Infatti, l’assunzione di comportamenti non opportunistici e cooperativi, raggiungibili attraverso per esempio a meccanismi di punizioni, contribuiscono al raggiungimento di un sistema economico di equilibrio ottimo senza la necessità di un intervento pubblico correttivo.

Dunque in generale esistono altri implicazioni di policy oltre l’intervento pubblico di tassazione/sussidio che riguardano i privati e che sono ad esempio l’accettazione di :

- codici morali e sanzioni sociali

- contratti privati

Ovviamente il secondo è sostenuto dal Teorema Coase per cui se i soggetti privati possono contrattare senza costi l’allocazione delle risorse allora il mercato può risolvere da solo il problema delle esternalità.

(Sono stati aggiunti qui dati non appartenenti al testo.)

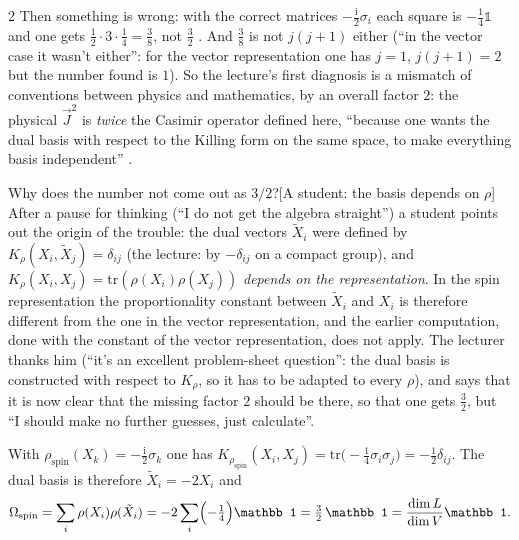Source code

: \begin{paracol}{2}
Then something is wrong: with the correct matrices $-\frac{\mathrm i}2\sigma_i$ each square is $-\frac14\mathbb 1$ and one gets $\frac12\cdot3\cdot\frac14=\frac38$, not $\frac32$   . And $\frac38$ is not $j(j+1)$ either (``in the vector case it wasn't either'': for the vector representation one has $j=1$, $j(j+1)=2$ but the number found is $1$). So the lecture's first diagnosis is a mismatch of conventions between physics and mathematics, by an overall factor $2$: the physical $\vec J^2$ is \emph{twice} the Casimir operator defined here, ``because one wants the dual basis with respect to the Killing form on the same space, to make everything basis independent''       .
\begin{answer}{Why does the number not come out as $3/2$?}[A student: the basis depends on $\rho$]
After a pause for thinking (``I do not get the algebra straight'') a student points out the origin of the trouble: the dual vectors $\tilde X_i$ were defined by $K_\rho(X_i,\tilde X_j)=\delta_{ij}$ (the lecture: by $-\delta_{ij}$ on a compact group), and $K_\rho(X_i,X_j)=\mathrm{tr}(\rho(X_i)\rho(X_j))$ \emph{depends on the representation}. In the spin representation the proportionality constant between $\tilde X_i$ and $X_i$ is therefore different from the one in the vector representation, and the earlier computation, done with the constant of the vector representation, does not apply. The lecturer thanks him (``it's an excellent problem-sheet question'': the dual basis is constructed with respect to $K_\rho$, so it has to be adapted to every $\rho$), and says that it is now clear that the missing factor $2$ should be there, so that one gets $\frac32$, but ``I should make no further guesses, just calculate''.       
\end{answer}
\begin{coursenote}
With $\rho_{\mathrm{spin}}(X_k)=-\frac{\mathrm i}{2}\sigma_k$ one has $K_{\rho_{\mathrm{spin}}}(X_i,X_j)=\mathrm{tr}\bigl(-\tfrac14\sigma_i\sigma_j\bigr)=-\tfrac12\delta_{ij}$. The dual basis is therefore $\tilde X_i=-2X_i$ and
\[
  \Omega_{\mathrm{spin}}=\sum_i\rho(X_i)\rho(\tilde X_i)=-2\sum_i\Bigl(-\tfrac14\Bigr)\mathbb 1=\tfrac32\,\mathbb 1=\frac{\dim L}{\dim V}\mathbb 1 .
\]
\end{coursenote}
\end{paracol}
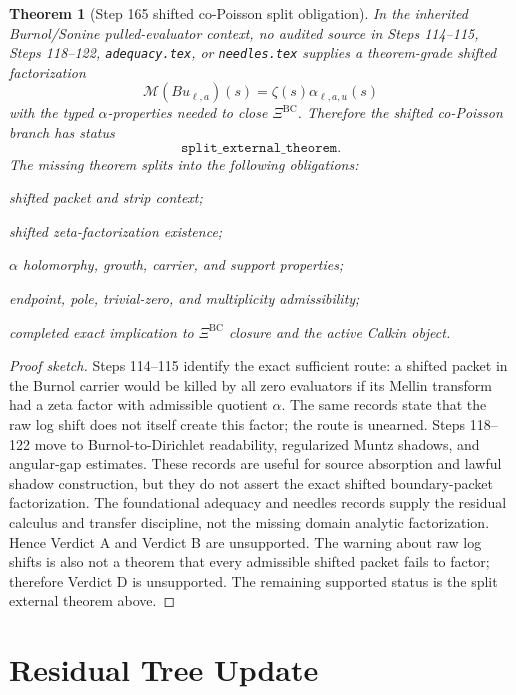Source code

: \documentclass[11pt]{article}
\newtheorem{theorem}{Theorem}
\newcommand{\XiBC}{\Xi^{\mathrm{BC}}}
\newcommand{\Mell}{\mathcal M}
\newcommand{\zetaF}{\zeta}
\begin{document}
\begin{theorem}[Step 165 shifted co-Poisson split obligation]
In the inherited Burnol/Sonine pulled-evaluator context, no audited source in
Steps 114--115, Steps 118--122, \texttt{adequacy.tex}, or \texttt{needles.tex}
supplies a theorem-grade shifted factorization
\[
  \Mell(Bu_{\ell,a})(s)=\zetaF(s)\alpha_{\ell,a,u}(s)
\]
with the typed \(\alpha\)-properties needed to close \(\XiBC\). Therefore the
shifted co-Poisson branch has status
\[
  \boxed{\texttt{split\_external\_theorem}}.
\]
The missing theorem splits into the following obligations:
\begin{description}[leftmargin=2.5em]
\item[H1] shifted packet and strip context;
\item[H2] shifted zeta-factorization existence;
\item[H3] \(\alpha\) holomorphy, growth, carrier, and support properties;
\item[H4] endpoint, pole, trivial-zero, and multiplicity admissibility;
\item[H5] completed exact implication to \(\XiBC\) closure and the active
  Calkin object.
\end{description}
\end{theorem}

\begin{proof}[Proof sketch]
Steps 114--115 identify the exact sufficient route: a shifted packet in the
Burnol carrier would be killed by all zero evaluators if its Mellin transform
had a zeta factor with admissible quotient \(\alpha\). The same records state
that the raw log shift does not itself create this factor; the route is
unearned. Steps 118--122 move to Burnol-to-Dirichlet readability, regularized
Muntz shadows, and angular-gap estimates. These records are useful for source
absorption and lawful shadow construction, but they do not assert the exact
shifted boundary-packet factorization. The foundational adequacy and needles
records supply the residual calculus and transfer discipline, not the missing
domain analytic factorization. Hence Verdict A and Verdict B are unsupported.
The warning about raw log shifts is also not a theorem that every admissible
shifted packet fails to factor; therefore Verdict D is unsupported. The
remaining supported status is the split external theorem above.
\end{proof}

\section*{Residual Tree Update}
\end{document}
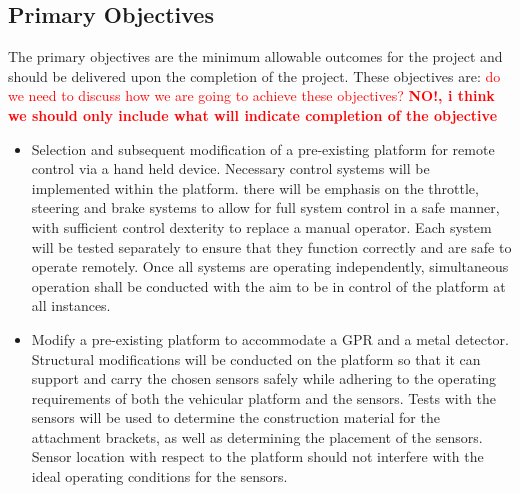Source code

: \documentclass[main.tex]{subfiles}
\begin{document}
 
\subsection{Primary Objectives}
The primary objectives are the minimum allowable outcomes for the project and should be delivered upon the completion of the project. These objectives are:
\textcolor{red}{do we need to discuss how we are going to achieve these objectives? \textbf{NO!, i think we should only include what will indicate completion of the objective}}
\begin{itemize}
\item Selection and subsequent modification of a pre-existing platform for remote control via a hand held device. Necessary control systems will be implemented within the platform. there will be emphasis on the throttle, steering and brake systems to allow for full system control in a safe manner, with sufficient control dexterity to replace a manual operator. Each system will be tested separately to ensure that they function correctly and are safe to operate remotely. Once all systems are operating independently, simultaneous operation shall be conducted with the aim to be in control of the platform at all instances. %

\item Modify a pre-existing platform to accommodate a GPR and a metal detector. Structural modifications will be conducted on the platform so that it can support and carry the chosen sensors safely while adhering to the operating requirements of both the vehicular platform and the sensors. %
Tests with the sensors will be used to determine the construction material for the attachment brackets, as well as determining the placement of the sensors. Sensor location with respect to the platform should not interfere with the ideal operating conditions for the sensors.


\end{itemize}
\end{document}
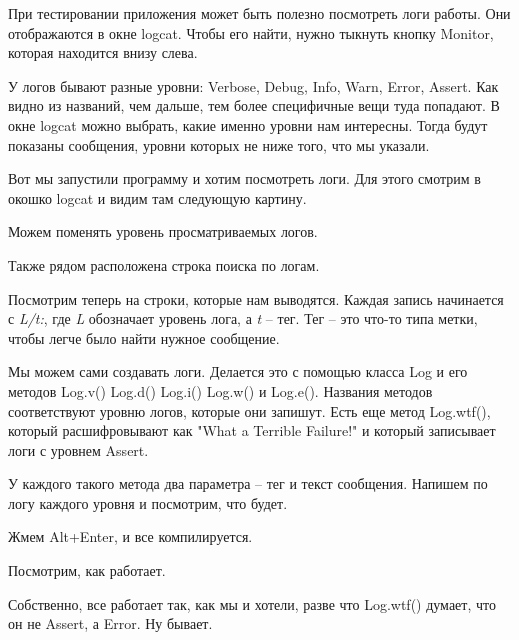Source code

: 

При тестировании приложения может быть полезно посмотреть логи работы. Они отображаются в окне logcat. Чтобы его найти, нужно тыкнуть кнопку Monitor, которая находится внизу слева.


У логов бывают разные уровни: Verbose, Debug, Info, Warn, Error, Assert. Как видно из названий, чем дальше, тем более специфичные вещи туда попадают. В окне logcat можно выбрать, какие именно уровни нам интересны. Тогда будут показаны сообщения, уровни которых не ниже того, что мы указали. 


Вот мы запустили программу и хотим посмотреть логи. Для этого смотрим в окошко logcat и видим там следующую картину. 


Можем поменять уровень просматриваемых логов.


Также рядом расположена строка поиска по логам.

Посмотрим теперь на строки, которые нам выводятся. 
Каждая запись начинается с \textit{L/t:}, где \textit{L} обозначает уровень лога, а \textit{t} -- тег. Тег -- это что-то типа метки, чтобы легче было найти нужное сообщение.


Мы можем сами создавать логи. Делается это с помощью класса Log и его методов Log.v() Log.d() Log.i() Log.w() и Log.e(). Названия методов соответствуют уровню логов, которые они запишут. Есть еще метод Log.wtf(), который расшифровывают как "What a Terrible Failure!" и который записывает логи с уровнем Assert. 

У каждого такого метода два параметра -- тег и текст сообщения. Напишем по логу каждого уровня и посмотрим, что будет.


Жмем Alt+Enter, и все компилируется.

Посмотрим, как работает.


Собственно, все работает так, как мы и хотели, разве что Log.wtf() думает, что он не Assert, а Error. Ну бывает. 




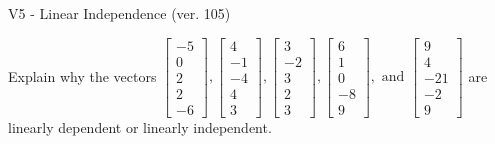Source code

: \begin{exercise}
  \begin{exerciseTitle}V5 - Linear Independence (ver. 105)\end{exerciseTitle}
  \begin{exerciseStatement}
    Explain why the vectors \(\left[\begin{array}{r}
-5 \\
0 \\
2 \\
2 \\
-6
\end{array}\right] , \left[\begin{array}{r}
4 \\
-1 \\
-4 \\
4 \\
3
\end{array}\right] , \left[\begin{array}{r}
3 \\
-2 \\
3 \\
2 \\
3
\end{array}\right] , \left[\begin{array}{r}
6 \\
1 \\
0 \\
-8 \\
9
\end{array}\right] , \text{ and } \left[\begin{array}{r}
9 \\
4 \\
-21 \\
-2 \\
9
\end{array}\right]\) are linearly dependent or linearly independent.	



\end{exerciseStatement}
\end{exercise}
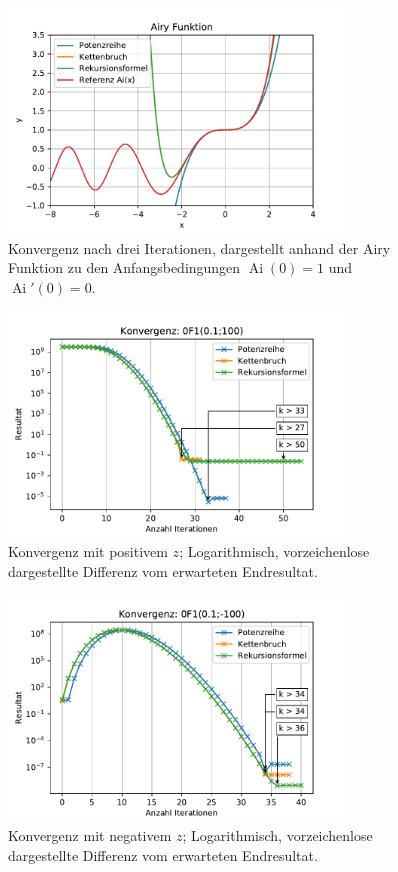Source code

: \begin{figure}
    \centering
    \includegraphics[width=0.8\textwidth]{papers/0f1/images/konvergenzAiry.pdf}
    \caption{Konvergenz nach drei Iterationen, dargestellt anhand der Airy Funktion zu den Anfangsbedingungen $\operatorname{Ai}(0)=1$ und $\operatorname{Ai}'(0)=0$.
    \label{0f1:ausblick:plot:airy:konvergenz}}
\end{figure}

\begin{figure}
    \centering
    \includegraphics[width=0.8\textwidth]{papers/0f1/images/konvergenzPositiv.pdf}
    \caption{Konvergenz mit positivem $z$; Logarithmisch, vorzeichenlose dargestellte Differenz vom erwarteten Endresultat.
    \label{0f1:ausblick:plot:konvergenz:positiv}}
\end{figure}

\begin{figure}
    \centering
    \includegraphics[width=0.8\textwidth]{papers/0f1/images/konvergenzNegativ.pdf}
    \caption{Konvergenz mit negativem $z$; Logarithmisch, vorzeichenlose dargestellte Differenz vom erwarteten Endresultat.
    \label{0f1:ausblick:plot:konvergenz:negativ}}
\end{figure}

Nel momento in cui tuttavia, le condizioni del Teorema di Coase venissero meno per la presenza di costi troppo alti di transazione (intesi come i costi nei quali incorrono i soggetti privati per raggiungere e mettere in atto un accordo) allora l’interveto pubblico è

nuovamente chiamato in causa e può intervenire riducendo tali costi o definendo meglio i diritti di proprietà.

Per ultimi si osservi come l’equilibrio ottimo può essere raggiungo anche attraverso mezzi coercitivi, normativi.

Le Autorità Pubbliche fissando delle regole possono proibire alcuni comportamenti o richiederne degli altri (come la fissazione di livelli massimi di inquinamento): anche in questo caso si internalizza l’esternalità obbligando gli attori economici a operare secondo l’equilibrio di ottimo sociale.